Dive Brief:
- Google is investing $550 million in JD.com, China's No. 2 e-commerce player, in a deal which will give JD.com the ability to promote its offerings overseas through Google Shopping, and potentially give Google another foothold for its ongoing expansion in Asia, according to a Reuters report.
- Google will join other international giants that are already JD.com shareholders, including Walmart — already a major retail partner of Google's shopping service — and China's Tencent, as JD.com strengthens its competitive case against Alibaba, China's e-commerce leader.
- The Reuters report stated that the investment deal does not call for Google to expand its Internet search efforts in China. Those capabilities currently are blocked in China over Google's position that it would not agree to censor search results for native users there.
Dive Insight:
With Google's latest move, the plot is thickening around technology giants fighting for dominance in China and the U.S. — and the plot we're speaking of already has several different threads: JD.com's efforts to chase down Chinese rival and market leader Alibaba through e-commerce, mobile commerce, brick-and-mortar retail and digital payments; JD.com's strategy to gain a foothold in Europe and North America before Alibaba can; Google's attempts to close ground on Amazon in shopping search, voice-driven commerce and other areas; Walmart's battle to become a powerful brick-and-mortar presence in China by partnering with local giants like JD.com and Tencent Holdings; and even Tencent's effort to make its WeChat mobile messaging platform a force in shopping and payments.
Google's investment in JD.com directly furthers a number of those efforts. It gives JD.com an on-ramp to Google's shopping service that allows products to be promoted to shoppers outside of China. It also brings Google a financial interest in a massive market, while setting the tech giant up with a pipeline of customer data if it's ever in a position to do more in China.
In addition, it brings a quartet of global giants — Google, JD.com, Walmart and Tencent (the latter two also existing JD.com investors) — together in close quarters, notably separate from Amazon and Alibaba. While there is no formal alliance of these four companies, the success of JD.com may give them the best chance of leveraging one another's experience and knowledge to challenge the aforementioned competition.
Google and Walmart are of course already working together in the U.S., and partnered last summer to bring Google-powered voice shopping to Walmart customers. In China, Walmart has been integrating with JD.com on the data front, and also very recently formalized an effort with Tencent to work with the company on "smart retail" endeavors in China. Walmart China also adopted Tencent's WeChat Pay at its stores in Western China.
While these tech and retail giants are sealing partnerships over shared interests, things could get more challenging for any companies not named Google, JD.com, Walmart, Tencent, Amazon or Alibaba.
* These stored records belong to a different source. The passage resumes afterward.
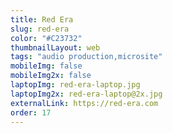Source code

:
 ```yaml
---
title: Red Era
slug: red-era
color: "#C23732"
thumbnailLayout: web
tags: "audio production,microsite"
mobileImg: false
mobileImg2x: false
laptopImg: red-era-laptop.jpg
laptopImg2x: red-era-laptop@2x.jpg
externalLink: https://red-era.com
order: 17
---
```

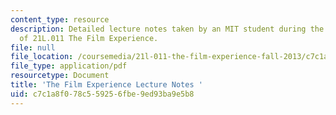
 ```yaml
---
content_type: resource
description: Detailed lecture notes taken by an MIT student during the 2006 version
  of 21L.011 The Film Experience.
file: null
file_location: /coursemedia/21l-011-the-film-experience-fall-2013/c7c1a8f078c559256fbe9ed93ba9e5b8_MIT21L_011F13_2006_Notes.pdf
file_type: application/pdf
resourcetype: Document
title: 'The Film Experience Lecture Notes '
uid: c7c1a8f0-78c5-5925-6fbe-9ed93ba9e5b8
---
```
As Oliver Guy, senior vice president of retail at enterprise software firm Software AG, said in e-mailed comments to Retail Dive, Google's investment in JD.com "is an exciting move and a big win-win – offering Google the potential of addressing the dominance of Amazon, while giving JD.com the ability to launch their offerings in North America and Europe."
But, he added, "For existing retailers, it could create a significant new challenge with another big player entering the market. This is yet further evidence that traditional retailers need to accelerate their focus on digital transformation — enabling themselves to leverage new technologies to streamline, automate and ultimately differentiate by being able to support new ways [of] addressing customer needs."